Where a line in the records below includes "size", pull that line out.

═══ The data

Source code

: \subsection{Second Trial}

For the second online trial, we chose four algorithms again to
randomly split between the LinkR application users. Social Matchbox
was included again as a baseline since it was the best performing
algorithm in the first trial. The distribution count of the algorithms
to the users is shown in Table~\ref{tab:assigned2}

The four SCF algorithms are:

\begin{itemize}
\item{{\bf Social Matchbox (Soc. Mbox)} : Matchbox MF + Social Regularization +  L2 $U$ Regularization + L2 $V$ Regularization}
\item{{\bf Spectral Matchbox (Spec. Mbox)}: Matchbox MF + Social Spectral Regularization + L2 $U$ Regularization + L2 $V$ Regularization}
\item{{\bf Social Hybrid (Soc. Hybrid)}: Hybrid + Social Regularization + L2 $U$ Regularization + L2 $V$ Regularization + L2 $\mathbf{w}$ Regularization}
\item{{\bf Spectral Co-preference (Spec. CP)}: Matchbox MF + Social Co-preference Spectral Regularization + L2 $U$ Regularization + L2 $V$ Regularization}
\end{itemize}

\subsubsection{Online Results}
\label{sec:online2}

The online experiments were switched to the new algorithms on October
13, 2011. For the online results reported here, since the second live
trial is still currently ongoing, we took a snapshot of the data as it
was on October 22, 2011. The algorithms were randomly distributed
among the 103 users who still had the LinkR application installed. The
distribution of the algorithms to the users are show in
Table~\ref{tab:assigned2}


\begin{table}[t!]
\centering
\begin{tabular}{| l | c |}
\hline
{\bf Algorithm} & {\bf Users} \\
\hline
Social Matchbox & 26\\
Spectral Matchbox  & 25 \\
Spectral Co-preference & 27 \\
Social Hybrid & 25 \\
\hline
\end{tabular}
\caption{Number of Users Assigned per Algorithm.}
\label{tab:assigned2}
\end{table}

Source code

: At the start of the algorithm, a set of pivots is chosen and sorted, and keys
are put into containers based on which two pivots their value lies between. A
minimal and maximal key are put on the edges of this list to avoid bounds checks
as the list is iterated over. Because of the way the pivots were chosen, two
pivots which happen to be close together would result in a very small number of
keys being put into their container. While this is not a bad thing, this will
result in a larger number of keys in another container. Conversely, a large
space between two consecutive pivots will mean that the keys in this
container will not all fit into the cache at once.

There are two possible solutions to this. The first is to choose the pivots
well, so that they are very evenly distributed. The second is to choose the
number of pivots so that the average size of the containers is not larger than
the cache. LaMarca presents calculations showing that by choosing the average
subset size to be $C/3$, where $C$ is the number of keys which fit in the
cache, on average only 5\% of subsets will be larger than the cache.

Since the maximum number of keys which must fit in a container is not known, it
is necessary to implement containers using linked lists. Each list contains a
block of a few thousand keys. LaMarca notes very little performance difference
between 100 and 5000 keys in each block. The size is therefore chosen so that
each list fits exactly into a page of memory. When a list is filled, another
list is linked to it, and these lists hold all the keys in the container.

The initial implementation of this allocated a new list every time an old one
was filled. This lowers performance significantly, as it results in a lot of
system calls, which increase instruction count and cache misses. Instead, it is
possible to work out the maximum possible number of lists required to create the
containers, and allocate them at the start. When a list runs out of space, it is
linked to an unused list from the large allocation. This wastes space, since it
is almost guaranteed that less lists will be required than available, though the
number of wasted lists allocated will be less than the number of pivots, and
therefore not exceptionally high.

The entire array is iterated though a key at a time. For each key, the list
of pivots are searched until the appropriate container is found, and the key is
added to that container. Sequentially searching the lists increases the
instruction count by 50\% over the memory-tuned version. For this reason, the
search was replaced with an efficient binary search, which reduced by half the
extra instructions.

══════

■ Output for this exercise
number of pivots so that the average size of the containers is not larger than
subset size to be $C/3$, where $C$ is the number of keys which fit in the
between 100 and 5000 keys in each block. The size is therefore chosen so that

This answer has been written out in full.